It’s been an interesting week, with emerging markets swinging to its classical “risk off” mode again. China has given up most of its gains since the start of the year. I don’t feel so stressed out now as I did a couple of months back when the market was riding high on optimism and hope.
Emerging markets have caught the flu, and have been hit across the board. It looks like a perfect storm, with problems in almost every major economy: Thailand, Malaysia, South Korea, China etc. It’s one of those moments where investors have forgotten that emerging markets aren’t actually a homogeneous bunch of countries to be lumped together.
Still, I think we as investors should ask ourselves what has really changed in the real economy (as opposed to the stock market). Many of the concerns today are not actually new ones. Just that people have awaken to the fact that the world isn’t as rosy as it once was. But I suspect investors today are shooting on the other-side in pessimism.
To be fair, much of the speculation in recent months has actually gone on in the US markets, and China. Valuations in the rest of the world such as Hong Kong, South Korea and even Singapore have been reasonable by historical measures. Will we get a repeat of 1997? Its anyone’s guess, but the majority of countries have learned from their mistakes.
Stock markets can always go lower (just like it did in 2008 and 1997), but we have to weigh against the probability of it actually doing so which valuations already being on the low side.
I guess its easy to think that the current market volatility and the price drops are “new”… but lets just take a look at what the STI has done over the last decade.

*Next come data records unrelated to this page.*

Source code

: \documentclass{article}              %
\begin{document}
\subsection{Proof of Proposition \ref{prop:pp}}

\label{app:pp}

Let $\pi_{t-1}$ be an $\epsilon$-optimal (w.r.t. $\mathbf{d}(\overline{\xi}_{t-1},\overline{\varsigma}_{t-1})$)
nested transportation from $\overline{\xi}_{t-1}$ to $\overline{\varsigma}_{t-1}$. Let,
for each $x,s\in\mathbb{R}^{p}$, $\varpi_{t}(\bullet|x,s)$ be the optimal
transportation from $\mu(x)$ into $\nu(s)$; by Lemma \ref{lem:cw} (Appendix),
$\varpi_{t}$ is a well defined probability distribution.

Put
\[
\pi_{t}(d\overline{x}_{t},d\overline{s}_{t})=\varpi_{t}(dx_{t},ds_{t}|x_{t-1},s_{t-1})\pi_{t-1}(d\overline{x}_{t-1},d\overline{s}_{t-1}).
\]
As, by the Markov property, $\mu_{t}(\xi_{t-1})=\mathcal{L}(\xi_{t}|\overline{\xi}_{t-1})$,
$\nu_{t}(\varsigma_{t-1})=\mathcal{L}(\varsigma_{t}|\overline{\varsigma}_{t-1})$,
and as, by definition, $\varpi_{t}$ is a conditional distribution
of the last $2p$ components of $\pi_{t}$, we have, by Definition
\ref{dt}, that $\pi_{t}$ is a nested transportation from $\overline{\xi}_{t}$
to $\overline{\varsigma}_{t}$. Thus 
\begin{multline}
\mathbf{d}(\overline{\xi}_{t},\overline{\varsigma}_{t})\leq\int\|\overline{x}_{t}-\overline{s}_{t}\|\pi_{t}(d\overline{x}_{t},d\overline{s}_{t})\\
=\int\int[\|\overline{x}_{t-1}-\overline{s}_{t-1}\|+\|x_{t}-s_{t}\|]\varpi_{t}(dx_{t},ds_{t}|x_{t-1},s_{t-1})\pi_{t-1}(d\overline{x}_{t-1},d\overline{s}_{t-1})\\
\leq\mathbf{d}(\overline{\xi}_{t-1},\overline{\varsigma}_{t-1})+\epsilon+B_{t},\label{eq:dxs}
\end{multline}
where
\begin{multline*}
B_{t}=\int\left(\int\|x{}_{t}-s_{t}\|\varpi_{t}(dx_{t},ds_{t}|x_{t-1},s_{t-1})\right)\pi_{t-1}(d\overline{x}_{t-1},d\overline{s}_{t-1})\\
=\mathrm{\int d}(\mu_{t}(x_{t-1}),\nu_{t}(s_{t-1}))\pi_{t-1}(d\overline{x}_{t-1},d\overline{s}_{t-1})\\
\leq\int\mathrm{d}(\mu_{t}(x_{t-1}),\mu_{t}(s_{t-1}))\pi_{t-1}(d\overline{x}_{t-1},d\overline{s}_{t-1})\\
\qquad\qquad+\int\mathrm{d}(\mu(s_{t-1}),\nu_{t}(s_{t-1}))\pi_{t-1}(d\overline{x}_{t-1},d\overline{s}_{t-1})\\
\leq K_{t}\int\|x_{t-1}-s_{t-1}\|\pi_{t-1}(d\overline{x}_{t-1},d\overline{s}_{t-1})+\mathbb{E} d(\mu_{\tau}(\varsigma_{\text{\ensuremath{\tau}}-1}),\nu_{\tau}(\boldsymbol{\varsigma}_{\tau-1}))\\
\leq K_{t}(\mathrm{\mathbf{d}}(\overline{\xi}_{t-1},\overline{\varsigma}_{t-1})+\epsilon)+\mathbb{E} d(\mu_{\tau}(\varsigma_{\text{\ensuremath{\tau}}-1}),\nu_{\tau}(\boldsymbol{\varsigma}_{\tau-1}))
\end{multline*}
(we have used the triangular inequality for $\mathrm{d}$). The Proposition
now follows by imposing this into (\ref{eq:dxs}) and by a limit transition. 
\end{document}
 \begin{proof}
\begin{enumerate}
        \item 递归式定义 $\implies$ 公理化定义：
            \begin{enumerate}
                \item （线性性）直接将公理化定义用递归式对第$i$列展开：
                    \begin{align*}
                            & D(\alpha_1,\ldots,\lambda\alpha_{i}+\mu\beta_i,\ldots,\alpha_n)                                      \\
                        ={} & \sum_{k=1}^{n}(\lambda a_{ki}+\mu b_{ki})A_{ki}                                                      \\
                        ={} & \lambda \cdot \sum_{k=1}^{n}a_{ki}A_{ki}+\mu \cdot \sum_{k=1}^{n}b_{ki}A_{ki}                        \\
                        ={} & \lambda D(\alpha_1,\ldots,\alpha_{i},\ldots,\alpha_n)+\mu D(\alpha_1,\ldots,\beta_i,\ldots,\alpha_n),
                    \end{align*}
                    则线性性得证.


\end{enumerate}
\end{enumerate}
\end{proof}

Well… I think its pretty clear that investing in stocks is VOLATILE. That’s the nature of the beast. Leaving aside 2008, you still saw a significant drop in 2011 (despite the low valuations). What’s interesting is that in the last 2 years (and this year by the look of it), the market has pretty much gone nowhere. This is a gross generalization, but markets tend to do better after a serious period of under-performance, and terribly after a period of over-performance.
This is pretty much why value investing works – mean reversion. I don’t want to get into the unreliable world of forecasting stock prices, but if I had to bet, I would say that the next couple of years should provide investors with a very satisfactory return.